WITH recursive RecursiveHierarchy AS (
  SELECT id as candidate_id, id, root_id, parent_id, true AS is_removable
  FROM the_table
  WHERE status = 'COMPLETE' AND now()-ts > '90d'::interval
  UNION ALL
  SELECT r.candidate_id, t.id, t.root_id, t.parent_id, 
         t.status = 'COMPLETE' AND now()-t.ts > '90d'::interval
  FROM the_table t
  JOIN RecursiveHierarchy r ON (   r.id in(t.parent_id,t.root_id)

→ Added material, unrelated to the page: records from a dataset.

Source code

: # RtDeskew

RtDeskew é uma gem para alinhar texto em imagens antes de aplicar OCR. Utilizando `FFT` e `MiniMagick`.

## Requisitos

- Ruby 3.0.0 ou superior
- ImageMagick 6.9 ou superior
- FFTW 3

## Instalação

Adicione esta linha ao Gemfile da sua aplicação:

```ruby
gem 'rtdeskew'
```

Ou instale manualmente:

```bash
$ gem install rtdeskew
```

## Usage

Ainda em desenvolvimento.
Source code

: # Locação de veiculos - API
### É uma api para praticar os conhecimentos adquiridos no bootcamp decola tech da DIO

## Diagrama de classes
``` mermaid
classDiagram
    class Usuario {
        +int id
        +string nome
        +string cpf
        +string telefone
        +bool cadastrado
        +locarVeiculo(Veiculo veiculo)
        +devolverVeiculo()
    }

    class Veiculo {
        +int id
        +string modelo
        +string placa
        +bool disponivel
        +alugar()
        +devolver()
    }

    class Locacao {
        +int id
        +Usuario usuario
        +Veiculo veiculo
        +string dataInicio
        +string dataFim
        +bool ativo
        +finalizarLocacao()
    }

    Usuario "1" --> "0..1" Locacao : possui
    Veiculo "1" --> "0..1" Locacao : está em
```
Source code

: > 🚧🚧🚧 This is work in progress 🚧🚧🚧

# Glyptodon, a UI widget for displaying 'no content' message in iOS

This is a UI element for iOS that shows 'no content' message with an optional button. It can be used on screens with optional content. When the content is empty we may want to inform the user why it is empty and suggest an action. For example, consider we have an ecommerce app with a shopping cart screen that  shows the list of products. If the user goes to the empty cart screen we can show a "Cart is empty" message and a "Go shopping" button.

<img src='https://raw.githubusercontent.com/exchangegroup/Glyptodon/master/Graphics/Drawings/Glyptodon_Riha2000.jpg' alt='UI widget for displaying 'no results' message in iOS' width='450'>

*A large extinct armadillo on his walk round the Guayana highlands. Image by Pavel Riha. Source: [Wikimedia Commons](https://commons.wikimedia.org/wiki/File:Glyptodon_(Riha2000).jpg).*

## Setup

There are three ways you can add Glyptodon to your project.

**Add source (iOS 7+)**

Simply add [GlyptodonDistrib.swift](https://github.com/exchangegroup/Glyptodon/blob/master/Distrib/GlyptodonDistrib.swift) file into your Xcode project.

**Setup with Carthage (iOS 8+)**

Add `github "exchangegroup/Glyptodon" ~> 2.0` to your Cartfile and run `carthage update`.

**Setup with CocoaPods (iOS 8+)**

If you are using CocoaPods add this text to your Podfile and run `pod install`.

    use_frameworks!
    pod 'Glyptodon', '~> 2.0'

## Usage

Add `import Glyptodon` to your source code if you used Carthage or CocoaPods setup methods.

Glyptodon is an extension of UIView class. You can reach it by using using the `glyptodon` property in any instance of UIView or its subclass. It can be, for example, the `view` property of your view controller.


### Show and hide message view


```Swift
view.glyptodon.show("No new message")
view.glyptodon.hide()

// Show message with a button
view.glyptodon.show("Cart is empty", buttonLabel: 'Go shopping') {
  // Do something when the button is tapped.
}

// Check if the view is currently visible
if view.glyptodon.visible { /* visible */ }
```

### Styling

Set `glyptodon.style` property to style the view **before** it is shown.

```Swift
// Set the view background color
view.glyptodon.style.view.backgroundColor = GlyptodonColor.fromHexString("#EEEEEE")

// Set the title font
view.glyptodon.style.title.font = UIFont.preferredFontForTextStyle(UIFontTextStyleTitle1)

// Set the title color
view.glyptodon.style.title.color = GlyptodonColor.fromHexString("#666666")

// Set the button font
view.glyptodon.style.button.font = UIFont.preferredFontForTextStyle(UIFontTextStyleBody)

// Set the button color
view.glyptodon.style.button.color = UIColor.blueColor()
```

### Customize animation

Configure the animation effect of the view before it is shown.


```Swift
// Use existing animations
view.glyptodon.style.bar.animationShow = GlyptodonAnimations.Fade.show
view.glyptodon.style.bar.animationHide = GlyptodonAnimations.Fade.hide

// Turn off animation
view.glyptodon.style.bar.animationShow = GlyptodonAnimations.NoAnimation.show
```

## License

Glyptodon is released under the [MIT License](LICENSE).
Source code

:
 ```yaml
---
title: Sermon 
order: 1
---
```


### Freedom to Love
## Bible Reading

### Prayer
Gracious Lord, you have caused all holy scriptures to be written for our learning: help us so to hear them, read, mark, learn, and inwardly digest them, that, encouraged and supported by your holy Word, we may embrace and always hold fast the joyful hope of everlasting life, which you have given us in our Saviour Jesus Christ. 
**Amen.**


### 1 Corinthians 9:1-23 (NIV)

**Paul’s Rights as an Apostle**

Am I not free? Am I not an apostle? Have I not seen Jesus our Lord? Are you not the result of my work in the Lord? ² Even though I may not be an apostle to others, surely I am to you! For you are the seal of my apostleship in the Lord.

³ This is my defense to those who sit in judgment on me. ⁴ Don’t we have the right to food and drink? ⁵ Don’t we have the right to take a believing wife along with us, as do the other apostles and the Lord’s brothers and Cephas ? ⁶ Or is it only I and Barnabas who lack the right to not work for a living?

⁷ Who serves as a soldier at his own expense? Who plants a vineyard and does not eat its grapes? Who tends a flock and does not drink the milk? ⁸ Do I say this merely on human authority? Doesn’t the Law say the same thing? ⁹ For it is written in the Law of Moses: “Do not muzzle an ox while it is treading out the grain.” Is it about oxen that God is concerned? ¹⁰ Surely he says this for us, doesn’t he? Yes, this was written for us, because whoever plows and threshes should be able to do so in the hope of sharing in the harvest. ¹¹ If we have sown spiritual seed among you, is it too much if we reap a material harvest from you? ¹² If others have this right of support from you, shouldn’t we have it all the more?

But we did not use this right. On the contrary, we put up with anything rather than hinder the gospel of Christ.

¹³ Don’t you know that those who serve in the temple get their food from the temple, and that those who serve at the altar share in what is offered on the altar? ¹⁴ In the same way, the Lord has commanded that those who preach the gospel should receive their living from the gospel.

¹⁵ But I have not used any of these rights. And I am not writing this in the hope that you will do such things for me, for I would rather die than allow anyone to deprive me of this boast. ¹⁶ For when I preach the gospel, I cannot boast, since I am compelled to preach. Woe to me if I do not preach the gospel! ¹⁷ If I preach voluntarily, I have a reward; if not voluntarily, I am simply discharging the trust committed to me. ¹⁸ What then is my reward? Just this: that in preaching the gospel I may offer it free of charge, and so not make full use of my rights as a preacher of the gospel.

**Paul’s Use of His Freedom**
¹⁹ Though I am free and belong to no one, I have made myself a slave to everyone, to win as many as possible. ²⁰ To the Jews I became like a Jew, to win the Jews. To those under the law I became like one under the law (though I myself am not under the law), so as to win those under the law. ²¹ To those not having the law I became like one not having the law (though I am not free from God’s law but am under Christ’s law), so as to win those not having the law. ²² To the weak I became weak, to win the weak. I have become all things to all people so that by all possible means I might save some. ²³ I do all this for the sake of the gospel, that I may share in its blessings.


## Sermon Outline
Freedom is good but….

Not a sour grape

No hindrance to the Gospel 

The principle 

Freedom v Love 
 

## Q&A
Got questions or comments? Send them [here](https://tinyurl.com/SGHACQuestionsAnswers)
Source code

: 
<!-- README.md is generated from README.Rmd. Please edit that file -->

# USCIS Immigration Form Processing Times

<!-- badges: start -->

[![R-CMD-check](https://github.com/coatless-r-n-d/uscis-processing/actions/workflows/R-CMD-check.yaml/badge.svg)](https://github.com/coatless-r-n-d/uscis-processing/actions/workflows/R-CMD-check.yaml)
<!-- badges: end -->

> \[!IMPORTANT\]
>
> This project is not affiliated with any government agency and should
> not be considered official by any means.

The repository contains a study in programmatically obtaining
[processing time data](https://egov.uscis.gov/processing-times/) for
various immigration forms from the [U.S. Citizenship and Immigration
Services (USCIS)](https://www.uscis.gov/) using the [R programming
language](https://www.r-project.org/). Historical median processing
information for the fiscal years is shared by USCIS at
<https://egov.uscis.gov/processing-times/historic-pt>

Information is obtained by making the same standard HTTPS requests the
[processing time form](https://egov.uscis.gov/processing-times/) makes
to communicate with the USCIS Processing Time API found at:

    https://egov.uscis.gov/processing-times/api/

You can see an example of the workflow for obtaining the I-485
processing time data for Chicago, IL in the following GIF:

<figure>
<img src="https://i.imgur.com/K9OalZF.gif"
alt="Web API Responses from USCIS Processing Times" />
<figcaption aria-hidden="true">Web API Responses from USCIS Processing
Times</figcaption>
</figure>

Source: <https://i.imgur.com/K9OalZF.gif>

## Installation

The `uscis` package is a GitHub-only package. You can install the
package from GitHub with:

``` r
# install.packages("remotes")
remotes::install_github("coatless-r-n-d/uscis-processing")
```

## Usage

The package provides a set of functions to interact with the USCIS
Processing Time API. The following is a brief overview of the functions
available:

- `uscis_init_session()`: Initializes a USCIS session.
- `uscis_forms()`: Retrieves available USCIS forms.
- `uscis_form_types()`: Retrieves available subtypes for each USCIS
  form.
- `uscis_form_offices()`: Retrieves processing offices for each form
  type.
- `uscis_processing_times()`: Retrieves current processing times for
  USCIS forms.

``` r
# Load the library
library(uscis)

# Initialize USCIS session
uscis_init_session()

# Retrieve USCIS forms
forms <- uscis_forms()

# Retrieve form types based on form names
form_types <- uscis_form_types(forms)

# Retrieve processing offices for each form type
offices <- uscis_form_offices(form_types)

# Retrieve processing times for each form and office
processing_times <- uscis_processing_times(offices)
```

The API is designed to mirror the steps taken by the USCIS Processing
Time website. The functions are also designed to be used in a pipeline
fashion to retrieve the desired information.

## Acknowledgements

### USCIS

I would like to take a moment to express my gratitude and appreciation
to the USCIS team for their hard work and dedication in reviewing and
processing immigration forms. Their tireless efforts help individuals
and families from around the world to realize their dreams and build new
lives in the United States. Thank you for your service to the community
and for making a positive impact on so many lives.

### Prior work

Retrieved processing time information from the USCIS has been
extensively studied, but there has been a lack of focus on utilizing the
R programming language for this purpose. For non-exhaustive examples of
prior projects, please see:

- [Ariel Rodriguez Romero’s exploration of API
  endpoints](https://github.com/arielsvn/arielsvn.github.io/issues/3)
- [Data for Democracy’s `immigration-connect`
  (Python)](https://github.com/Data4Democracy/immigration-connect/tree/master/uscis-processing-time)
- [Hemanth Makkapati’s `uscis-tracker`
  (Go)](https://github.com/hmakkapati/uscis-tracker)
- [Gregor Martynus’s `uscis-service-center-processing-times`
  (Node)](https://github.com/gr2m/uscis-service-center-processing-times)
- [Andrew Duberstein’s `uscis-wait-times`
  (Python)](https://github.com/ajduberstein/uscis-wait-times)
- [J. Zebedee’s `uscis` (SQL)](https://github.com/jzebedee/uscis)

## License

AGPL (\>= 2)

                                OR t.id in(r.parent_id,r.root_id) ) 
                            AND t.id NOT IN (r.candidate_id,r.id)
  WHERE NOT is_cycle
) CYCLE id SET is_cycle USING path
,removables AS (
  SELECT candidate_id AS id FROM RecursiveHierarchy 
  GROUP BY candidate_id HAVING bool_and(is_removable)
)
DELETE FROM the_table
WHERE id IN (SELECT id FROM removables)
RETURNING *;

Note that whatever approach you take, this is doomed to be fairly complex because of the recursive nature of the problem. In the worst case, you could have 15k records, each one related to the next, all of which are removable, and only the last one turns out to be non-removable. The entire set would still have to be checked one-by-one, which takes time and memory in this structure. What you can do is change the structure and introduce a group_id/family_id: mark all rows in a family with a common id and make a trigger maintain it. Then, searching for non-removable relation becomes trivial.

If you really have to do complex graph traversal on db, consider pgrouting (example) or apache-age.